◆ **DESCRIPTION OF THE TASK**:
Take the data from its first line. Print each line exactly until the line containing "### opera.defineMagicVariable()" has been printed too.

Stored data entries:
▼

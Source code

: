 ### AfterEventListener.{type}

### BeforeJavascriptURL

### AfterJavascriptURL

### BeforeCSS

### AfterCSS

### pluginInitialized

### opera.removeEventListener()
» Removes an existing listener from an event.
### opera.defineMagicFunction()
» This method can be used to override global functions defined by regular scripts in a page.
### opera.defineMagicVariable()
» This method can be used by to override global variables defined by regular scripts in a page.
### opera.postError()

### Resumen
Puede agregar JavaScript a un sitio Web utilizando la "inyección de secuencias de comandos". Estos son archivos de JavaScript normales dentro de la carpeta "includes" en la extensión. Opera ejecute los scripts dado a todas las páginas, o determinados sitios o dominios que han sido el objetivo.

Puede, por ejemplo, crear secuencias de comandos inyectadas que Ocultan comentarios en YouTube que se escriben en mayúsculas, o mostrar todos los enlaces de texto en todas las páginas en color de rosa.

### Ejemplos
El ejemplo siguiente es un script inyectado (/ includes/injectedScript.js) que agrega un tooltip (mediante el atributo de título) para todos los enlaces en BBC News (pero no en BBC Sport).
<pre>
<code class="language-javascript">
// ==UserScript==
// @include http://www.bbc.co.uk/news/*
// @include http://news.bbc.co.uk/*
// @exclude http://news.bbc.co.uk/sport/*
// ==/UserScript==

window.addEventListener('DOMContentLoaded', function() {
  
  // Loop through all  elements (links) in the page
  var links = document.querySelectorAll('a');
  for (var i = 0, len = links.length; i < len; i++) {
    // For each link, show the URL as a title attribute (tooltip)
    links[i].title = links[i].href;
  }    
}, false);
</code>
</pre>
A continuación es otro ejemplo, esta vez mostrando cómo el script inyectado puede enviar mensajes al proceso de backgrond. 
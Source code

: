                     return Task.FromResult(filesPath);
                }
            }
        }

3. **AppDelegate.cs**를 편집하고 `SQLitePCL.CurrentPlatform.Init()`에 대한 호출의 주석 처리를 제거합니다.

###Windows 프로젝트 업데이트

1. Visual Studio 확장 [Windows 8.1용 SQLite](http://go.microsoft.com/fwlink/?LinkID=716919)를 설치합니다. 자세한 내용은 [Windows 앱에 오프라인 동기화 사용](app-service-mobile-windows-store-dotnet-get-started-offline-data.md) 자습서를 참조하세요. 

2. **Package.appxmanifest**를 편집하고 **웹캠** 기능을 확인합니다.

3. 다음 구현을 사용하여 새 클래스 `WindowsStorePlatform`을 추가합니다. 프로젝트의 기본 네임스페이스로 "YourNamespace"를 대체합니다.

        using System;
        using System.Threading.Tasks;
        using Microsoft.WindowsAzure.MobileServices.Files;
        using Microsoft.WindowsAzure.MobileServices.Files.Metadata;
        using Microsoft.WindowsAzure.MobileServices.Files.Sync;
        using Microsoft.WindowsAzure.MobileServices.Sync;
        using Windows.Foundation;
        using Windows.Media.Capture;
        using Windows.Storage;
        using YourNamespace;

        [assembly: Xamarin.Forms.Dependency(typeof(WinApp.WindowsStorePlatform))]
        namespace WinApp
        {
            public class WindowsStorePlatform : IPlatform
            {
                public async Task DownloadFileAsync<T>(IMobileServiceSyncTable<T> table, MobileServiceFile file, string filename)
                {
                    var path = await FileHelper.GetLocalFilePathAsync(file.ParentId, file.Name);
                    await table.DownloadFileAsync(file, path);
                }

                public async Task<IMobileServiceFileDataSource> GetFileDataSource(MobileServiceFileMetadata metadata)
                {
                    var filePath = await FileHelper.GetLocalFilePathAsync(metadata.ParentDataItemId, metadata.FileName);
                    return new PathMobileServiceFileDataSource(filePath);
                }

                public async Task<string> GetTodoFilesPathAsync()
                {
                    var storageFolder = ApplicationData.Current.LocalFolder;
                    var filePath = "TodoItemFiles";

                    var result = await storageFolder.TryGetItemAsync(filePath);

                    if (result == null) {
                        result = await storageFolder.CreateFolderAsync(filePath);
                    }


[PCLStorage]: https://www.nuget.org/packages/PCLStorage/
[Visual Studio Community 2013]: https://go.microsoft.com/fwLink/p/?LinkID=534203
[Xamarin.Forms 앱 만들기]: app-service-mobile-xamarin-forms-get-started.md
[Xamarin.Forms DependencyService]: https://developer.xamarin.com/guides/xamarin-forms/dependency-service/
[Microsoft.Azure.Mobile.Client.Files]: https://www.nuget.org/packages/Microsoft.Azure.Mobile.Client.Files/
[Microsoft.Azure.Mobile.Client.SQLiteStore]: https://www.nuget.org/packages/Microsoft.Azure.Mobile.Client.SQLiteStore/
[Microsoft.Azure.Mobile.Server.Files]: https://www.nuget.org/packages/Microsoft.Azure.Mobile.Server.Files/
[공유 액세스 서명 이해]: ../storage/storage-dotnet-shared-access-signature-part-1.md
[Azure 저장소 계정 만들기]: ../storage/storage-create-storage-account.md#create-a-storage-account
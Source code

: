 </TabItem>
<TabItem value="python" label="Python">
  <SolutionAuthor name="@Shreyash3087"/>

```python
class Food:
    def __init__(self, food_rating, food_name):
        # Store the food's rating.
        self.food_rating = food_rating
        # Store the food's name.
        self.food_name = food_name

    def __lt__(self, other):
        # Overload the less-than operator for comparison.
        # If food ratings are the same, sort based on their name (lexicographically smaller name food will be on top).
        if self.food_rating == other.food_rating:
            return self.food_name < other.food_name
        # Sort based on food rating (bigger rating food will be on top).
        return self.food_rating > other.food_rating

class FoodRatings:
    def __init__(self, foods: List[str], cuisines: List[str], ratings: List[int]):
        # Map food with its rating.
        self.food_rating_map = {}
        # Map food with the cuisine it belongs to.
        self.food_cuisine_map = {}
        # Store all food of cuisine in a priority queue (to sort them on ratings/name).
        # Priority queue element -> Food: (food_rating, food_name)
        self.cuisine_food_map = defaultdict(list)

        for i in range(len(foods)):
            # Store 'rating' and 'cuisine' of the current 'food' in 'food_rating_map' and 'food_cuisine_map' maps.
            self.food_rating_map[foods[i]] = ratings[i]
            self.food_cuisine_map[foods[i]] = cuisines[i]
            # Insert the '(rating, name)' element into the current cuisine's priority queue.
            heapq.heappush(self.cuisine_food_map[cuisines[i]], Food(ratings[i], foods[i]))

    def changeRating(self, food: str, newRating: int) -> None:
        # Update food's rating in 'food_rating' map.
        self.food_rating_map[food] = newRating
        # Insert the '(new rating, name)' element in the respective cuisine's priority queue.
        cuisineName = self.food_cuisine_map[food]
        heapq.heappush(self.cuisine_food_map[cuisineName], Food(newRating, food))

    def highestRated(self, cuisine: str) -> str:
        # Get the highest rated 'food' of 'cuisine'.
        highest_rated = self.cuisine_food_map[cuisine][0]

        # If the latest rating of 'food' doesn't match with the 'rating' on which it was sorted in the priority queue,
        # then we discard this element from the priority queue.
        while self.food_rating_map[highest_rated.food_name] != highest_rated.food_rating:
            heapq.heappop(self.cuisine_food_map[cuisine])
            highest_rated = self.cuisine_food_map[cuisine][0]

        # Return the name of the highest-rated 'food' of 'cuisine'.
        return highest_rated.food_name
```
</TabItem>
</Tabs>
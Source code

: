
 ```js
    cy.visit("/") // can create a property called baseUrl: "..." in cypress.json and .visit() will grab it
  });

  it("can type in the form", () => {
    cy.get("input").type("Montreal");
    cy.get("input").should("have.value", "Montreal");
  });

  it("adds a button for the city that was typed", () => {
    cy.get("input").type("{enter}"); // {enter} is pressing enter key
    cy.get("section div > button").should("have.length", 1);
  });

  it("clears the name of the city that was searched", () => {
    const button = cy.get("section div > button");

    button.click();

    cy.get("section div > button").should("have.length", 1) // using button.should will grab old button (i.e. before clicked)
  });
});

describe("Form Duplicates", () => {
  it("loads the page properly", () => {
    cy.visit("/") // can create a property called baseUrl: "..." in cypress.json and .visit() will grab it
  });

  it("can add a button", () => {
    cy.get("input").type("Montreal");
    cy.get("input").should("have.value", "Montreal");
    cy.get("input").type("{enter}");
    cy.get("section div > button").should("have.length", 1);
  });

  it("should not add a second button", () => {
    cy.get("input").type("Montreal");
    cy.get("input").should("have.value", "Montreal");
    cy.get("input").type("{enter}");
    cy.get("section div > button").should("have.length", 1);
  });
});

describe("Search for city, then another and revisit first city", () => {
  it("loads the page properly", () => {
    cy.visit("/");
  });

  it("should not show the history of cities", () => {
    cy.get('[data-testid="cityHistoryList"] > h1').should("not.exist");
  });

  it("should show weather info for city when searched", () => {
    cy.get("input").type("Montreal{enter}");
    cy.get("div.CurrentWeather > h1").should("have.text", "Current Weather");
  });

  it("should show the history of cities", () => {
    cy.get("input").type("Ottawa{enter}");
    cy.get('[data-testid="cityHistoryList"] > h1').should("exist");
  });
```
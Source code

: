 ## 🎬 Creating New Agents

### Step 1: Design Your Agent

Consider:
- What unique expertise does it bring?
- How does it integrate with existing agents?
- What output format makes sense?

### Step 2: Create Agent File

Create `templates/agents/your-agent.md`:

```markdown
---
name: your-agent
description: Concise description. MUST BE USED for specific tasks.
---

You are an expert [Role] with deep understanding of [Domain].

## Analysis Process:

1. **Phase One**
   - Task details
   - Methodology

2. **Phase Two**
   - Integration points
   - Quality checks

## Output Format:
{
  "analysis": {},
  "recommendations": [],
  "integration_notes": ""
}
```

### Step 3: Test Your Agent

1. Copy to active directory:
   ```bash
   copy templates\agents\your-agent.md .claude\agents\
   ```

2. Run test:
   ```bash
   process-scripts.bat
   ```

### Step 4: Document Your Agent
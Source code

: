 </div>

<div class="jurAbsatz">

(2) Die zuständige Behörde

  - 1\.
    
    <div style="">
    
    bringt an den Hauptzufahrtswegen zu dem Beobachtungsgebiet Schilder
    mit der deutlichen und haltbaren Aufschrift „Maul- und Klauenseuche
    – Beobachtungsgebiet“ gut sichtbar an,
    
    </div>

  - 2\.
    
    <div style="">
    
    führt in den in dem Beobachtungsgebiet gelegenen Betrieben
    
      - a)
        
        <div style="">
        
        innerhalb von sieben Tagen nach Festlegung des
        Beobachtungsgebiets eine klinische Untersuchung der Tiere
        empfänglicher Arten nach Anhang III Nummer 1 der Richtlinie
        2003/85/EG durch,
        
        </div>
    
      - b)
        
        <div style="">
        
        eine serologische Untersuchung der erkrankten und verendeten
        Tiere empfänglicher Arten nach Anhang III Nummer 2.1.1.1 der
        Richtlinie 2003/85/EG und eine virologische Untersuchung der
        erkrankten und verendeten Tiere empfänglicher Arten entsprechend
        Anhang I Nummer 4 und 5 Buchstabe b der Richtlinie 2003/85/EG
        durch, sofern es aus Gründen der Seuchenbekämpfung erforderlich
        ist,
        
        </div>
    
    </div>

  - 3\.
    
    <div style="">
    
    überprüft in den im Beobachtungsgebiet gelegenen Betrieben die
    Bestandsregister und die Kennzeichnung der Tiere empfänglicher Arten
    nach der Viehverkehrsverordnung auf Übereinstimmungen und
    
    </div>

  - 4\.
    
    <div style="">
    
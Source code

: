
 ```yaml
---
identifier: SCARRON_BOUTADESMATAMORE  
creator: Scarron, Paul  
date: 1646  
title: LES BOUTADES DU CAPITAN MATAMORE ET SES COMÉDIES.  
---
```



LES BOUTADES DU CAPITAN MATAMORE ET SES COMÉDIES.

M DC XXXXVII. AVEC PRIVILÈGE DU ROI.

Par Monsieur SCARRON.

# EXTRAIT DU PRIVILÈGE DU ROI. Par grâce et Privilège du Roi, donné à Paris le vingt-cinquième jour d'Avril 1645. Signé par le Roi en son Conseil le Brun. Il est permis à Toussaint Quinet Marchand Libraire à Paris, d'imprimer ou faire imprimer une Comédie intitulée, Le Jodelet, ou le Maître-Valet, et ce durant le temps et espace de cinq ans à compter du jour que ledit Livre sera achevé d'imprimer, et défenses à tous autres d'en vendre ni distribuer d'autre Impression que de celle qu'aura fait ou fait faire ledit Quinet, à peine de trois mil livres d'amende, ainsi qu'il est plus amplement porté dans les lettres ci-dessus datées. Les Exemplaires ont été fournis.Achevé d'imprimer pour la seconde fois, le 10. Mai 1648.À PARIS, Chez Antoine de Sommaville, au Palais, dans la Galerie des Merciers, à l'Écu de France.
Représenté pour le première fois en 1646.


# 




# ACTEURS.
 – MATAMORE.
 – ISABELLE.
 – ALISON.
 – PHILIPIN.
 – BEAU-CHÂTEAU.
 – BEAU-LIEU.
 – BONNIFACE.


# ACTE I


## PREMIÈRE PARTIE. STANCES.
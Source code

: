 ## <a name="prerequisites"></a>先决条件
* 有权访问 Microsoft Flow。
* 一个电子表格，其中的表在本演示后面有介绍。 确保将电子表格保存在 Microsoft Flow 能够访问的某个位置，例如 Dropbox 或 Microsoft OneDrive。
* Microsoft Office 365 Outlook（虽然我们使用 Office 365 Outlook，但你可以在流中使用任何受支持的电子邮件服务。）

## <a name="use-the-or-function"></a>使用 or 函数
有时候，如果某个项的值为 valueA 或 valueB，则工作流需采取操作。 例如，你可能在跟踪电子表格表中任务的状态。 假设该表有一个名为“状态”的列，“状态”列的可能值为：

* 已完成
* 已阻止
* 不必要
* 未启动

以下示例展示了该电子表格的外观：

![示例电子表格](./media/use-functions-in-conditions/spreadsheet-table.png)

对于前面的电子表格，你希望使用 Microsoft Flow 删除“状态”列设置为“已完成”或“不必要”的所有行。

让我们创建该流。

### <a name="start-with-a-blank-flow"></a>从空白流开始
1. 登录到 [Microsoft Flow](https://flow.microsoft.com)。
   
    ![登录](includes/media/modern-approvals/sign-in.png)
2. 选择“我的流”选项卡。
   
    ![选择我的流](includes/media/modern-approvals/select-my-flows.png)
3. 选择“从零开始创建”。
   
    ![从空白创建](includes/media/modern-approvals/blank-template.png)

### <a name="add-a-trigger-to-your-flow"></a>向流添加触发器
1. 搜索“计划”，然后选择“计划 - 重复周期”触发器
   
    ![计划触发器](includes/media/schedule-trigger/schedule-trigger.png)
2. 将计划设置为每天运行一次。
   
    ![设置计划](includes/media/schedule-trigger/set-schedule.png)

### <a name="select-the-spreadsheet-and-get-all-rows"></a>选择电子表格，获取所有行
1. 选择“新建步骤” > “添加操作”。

▲

◆ **REPLY TO THE EXERCISE**:
Source code

: ### AfterEventListener.{type}

### BeforeJavascriptURL

### AfterJavascriptURL

### BeforeCSS

### AfterCSS

### pluginInitialized

### opera.removeEventListener()
» Removes an existing listener from an event.
### opera.defineMagicFunction()
» This method can be used to override global functions defined by regular scripts in a page.
### opera.defineMagicVariable()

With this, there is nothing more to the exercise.